**Source data:**
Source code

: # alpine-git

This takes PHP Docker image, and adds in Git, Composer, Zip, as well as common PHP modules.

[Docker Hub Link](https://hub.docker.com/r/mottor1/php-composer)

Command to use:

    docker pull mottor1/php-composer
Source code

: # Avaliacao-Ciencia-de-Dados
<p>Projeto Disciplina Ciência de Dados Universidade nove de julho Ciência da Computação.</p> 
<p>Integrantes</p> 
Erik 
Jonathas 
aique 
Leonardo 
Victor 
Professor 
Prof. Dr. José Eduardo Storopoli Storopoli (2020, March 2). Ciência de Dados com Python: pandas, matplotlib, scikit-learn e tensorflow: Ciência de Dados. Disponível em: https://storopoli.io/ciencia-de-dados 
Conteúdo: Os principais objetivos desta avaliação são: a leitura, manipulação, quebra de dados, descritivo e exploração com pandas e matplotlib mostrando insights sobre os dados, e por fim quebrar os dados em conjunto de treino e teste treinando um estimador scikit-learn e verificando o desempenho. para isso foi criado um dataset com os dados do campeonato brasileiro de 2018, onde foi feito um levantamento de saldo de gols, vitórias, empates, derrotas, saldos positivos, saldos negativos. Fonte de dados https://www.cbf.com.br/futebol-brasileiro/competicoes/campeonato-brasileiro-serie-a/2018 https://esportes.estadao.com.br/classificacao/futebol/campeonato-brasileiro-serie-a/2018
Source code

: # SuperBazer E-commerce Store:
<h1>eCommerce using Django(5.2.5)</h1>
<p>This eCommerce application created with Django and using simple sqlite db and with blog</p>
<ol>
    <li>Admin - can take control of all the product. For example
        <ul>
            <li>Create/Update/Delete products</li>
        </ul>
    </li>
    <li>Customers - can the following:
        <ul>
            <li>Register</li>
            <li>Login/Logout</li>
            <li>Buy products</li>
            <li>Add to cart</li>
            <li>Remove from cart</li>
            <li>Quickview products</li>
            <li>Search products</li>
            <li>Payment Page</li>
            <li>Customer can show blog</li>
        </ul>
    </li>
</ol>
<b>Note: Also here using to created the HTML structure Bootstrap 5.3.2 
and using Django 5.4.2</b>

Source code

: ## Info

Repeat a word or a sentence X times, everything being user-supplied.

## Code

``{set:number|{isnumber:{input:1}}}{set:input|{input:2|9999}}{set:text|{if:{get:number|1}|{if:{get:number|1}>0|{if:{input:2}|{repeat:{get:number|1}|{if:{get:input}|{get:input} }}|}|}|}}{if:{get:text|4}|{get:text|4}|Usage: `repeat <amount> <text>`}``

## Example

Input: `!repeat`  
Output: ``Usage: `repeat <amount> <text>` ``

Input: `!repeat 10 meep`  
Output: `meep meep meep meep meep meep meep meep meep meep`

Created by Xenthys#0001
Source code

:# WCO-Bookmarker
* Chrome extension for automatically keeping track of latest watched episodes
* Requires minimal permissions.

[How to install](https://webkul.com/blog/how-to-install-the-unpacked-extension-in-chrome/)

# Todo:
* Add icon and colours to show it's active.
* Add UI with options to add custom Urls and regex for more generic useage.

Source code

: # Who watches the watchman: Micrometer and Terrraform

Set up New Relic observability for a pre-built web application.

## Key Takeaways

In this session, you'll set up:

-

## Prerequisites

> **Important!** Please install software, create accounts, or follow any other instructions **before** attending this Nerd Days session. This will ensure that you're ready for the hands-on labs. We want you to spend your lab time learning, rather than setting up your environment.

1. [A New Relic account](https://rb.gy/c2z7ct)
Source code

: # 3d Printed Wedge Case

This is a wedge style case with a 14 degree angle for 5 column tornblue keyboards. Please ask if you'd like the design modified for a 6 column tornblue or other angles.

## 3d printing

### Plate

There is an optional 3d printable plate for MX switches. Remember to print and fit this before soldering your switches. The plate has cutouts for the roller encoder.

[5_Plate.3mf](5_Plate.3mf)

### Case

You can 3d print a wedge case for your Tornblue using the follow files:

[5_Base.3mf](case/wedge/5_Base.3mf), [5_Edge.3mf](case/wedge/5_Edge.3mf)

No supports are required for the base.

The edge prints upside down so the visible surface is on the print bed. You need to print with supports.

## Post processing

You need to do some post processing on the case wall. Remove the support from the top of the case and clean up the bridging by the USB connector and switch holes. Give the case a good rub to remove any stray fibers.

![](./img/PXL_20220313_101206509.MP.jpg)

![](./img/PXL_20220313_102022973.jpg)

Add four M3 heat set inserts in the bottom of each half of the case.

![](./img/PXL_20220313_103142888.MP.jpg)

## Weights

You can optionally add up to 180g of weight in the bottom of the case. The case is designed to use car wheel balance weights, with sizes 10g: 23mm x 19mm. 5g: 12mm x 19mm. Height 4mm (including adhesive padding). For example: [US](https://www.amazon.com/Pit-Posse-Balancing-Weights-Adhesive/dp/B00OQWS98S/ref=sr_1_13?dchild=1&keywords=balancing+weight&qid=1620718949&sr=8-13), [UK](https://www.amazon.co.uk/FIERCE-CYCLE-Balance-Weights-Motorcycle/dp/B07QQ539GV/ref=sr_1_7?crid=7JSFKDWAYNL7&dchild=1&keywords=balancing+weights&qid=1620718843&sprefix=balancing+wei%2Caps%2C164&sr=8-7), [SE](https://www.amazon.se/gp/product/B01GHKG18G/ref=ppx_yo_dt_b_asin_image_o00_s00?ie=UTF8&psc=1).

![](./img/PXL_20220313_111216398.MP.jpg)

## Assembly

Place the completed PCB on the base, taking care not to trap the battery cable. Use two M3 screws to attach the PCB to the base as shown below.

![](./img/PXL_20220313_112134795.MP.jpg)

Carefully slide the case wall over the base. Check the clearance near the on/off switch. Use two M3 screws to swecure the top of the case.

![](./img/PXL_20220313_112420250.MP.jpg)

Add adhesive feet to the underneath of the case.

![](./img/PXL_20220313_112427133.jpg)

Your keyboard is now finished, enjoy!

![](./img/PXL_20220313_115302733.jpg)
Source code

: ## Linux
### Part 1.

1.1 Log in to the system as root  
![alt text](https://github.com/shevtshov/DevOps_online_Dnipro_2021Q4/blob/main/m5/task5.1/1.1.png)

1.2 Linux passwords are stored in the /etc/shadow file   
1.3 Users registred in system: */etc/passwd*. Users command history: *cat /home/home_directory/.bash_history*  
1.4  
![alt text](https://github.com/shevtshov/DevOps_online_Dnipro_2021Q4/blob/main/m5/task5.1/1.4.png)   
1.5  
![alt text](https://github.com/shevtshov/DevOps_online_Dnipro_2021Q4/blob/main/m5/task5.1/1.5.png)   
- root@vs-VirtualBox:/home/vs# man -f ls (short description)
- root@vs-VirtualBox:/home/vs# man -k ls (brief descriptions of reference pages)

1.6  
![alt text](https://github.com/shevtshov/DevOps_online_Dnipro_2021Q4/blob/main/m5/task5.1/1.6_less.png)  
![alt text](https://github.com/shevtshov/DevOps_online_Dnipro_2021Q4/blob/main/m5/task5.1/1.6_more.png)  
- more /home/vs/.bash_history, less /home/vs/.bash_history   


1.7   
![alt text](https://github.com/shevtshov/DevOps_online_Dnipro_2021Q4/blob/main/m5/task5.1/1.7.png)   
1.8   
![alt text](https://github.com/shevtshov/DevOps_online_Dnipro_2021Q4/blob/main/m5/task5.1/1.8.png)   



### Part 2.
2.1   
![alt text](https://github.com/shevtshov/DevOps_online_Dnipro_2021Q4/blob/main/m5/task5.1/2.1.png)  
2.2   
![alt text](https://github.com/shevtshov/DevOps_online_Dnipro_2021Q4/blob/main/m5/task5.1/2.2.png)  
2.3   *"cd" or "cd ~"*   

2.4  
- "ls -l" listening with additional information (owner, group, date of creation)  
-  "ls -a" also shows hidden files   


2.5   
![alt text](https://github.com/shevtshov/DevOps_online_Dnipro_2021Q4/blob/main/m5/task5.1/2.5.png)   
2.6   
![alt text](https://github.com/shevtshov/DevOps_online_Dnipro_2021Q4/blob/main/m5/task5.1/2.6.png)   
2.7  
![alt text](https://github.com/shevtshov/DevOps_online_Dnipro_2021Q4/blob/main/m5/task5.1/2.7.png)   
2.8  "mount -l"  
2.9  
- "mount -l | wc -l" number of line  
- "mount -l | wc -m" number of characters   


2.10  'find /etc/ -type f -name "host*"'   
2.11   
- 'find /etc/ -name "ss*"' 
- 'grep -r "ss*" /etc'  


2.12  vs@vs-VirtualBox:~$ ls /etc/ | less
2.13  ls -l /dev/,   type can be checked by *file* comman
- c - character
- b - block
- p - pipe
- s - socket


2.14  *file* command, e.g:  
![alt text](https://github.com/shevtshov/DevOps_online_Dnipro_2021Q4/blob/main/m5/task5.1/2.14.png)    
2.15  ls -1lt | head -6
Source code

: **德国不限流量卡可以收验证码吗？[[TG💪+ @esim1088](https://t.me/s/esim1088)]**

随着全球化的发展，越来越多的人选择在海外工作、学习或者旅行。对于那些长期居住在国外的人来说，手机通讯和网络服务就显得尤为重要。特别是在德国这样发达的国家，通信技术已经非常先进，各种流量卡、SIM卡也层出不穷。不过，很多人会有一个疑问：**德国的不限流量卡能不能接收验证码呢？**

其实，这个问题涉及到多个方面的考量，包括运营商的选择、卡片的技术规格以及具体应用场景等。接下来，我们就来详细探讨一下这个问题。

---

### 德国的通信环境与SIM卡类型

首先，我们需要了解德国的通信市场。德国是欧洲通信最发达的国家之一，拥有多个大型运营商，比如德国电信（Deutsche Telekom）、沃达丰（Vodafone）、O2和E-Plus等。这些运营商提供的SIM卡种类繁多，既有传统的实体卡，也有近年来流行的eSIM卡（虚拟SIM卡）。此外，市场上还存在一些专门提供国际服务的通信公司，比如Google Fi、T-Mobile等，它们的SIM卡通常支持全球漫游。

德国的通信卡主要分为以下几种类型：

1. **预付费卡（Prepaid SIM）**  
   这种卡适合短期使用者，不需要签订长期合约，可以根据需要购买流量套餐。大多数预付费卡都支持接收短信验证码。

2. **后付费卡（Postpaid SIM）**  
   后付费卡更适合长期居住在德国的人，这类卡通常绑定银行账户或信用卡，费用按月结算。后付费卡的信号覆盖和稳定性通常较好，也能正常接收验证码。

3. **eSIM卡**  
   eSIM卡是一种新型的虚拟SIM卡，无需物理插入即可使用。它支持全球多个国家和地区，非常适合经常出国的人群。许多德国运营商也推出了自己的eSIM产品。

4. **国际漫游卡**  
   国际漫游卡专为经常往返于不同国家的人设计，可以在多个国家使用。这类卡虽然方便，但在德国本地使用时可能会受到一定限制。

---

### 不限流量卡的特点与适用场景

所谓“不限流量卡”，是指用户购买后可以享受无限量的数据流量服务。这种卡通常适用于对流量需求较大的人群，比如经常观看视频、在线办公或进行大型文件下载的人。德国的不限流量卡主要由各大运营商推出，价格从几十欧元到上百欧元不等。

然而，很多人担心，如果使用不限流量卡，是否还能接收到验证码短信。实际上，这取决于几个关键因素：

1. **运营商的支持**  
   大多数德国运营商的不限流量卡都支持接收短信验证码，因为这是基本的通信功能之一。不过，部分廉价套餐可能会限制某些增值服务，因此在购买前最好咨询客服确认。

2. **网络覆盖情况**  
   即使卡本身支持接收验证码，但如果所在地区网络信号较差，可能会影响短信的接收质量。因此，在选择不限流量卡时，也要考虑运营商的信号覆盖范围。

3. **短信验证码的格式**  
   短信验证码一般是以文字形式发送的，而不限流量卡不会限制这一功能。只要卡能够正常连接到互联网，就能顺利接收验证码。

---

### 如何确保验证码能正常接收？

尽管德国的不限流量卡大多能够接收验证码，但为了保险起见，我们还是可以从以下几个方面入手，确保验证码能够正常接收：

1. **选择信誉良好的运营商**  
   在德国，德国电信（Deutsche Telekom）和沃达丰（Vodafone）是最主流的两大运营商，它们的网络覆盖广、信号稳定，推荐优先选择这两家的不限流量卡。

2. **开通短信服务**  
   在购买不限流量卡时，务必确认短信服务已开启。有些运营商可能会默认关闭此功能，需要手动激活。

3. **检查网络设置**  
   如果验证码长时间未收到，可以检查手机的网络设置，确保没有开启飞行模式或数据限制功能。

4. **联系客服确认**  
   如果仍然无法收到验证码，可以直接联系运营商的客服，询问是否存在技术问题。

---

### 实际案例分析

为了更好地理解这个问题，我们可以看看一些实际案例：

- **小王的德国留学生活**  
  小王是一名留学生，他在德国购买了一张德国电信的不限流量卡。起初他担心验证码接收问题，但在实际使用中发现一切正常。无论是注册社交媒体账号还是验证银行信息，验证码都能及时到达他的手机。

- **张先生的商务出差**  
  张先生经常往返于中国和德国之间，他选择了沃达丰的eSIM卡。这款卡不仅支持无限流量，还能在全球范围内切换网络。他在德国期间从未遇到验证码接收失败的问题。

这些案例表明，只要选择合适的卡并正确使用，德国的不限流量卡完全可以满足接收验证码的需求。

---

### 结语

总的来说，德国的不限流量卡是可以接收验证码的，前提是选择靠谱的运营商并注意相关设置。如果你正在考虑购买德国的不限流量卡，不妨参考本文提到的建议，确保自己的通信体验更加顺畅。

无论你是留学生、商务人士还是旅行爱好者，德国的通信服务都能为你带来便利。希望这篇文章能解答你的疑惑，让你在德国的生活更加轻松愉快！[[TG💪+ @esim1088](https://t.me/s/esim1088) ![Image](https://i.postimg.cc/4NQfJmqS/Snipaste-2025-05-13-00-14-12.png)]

**Task:** In the material, find each line with the word "Linux" and list it.

**Expected output:**
: ## Linux
1.2 Linux passwords are stored in the /etc/shadow file   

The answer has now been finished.